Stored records
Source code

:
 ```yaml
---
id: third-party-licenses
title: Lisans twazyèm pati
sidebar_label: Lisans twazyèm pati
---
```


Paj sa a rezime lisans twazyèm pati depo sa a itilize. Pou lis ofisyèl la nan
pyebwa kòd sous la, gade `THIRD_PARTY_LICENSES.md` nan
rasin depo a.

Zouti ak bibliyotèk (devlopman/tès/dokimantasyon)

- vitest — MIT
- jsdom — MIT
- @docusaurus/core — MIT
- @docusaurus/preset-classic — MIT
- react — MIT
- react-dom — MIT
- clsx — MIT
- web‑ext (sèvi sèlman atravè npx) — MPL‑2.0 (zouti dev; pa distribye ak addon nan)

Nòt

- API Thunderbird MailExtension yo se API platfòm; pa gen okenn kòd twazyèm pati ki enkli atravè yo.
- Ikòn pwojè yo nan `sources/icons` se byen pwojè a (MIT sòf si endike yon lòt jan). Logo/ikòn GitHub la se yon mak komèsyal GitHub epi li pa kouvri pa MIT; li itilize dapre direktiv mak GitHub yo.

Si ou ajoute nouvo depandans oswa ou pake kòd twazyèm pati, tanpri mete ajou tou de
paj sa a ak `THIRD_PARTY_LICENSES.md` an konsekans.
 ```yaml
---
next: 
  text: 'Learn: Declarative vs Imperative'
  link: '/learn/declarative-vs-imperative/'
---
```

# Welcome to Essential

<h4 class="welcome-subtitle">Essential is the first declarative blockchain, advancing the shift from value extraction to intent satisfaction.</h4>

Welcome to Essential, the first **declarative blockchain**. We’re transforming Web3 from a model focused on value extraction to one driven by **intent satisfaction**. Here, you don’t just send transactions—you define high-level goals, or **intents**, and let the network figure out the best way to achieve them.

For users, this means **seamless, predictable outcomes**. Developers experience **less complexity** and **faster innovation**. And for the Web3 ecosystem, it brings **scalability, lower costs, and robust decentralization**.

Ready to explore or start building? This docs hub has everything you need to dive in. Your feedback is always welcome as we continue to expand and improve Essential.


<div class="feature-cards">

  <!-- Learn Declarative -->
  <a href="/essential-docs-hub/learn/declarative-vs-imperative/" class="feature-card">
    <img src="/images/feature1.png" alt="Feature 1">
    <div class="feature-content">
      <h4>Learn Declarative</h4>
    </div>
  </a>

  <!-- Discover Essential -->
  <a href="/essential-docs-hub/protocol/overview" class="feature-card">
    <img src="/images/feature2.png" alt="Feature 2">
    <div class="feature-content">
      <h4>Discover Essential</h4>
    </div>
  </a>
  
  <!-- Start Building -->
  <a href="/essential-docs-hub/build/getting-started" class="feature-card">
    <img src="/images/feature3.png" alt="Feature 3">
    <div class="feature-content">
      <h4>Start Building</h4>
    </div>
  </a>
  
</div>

Task statement: What lines in the data above contain the word "from"? Show them all.

Task output:
<h4 class="welcome-subtitle">Essential is the first declarative blockchain, advancing the shift from value extraction to intent satisfaction.</h4>
Welcome to Essential, the first **declarative blockchain**. We’re transforming Web3 from a model focused on value extraction to one driven by **intent satisfaction**. Here, you don’t just send transactions—you define high-level goals, or **intents**, and let the network figure out the best way to achieve them.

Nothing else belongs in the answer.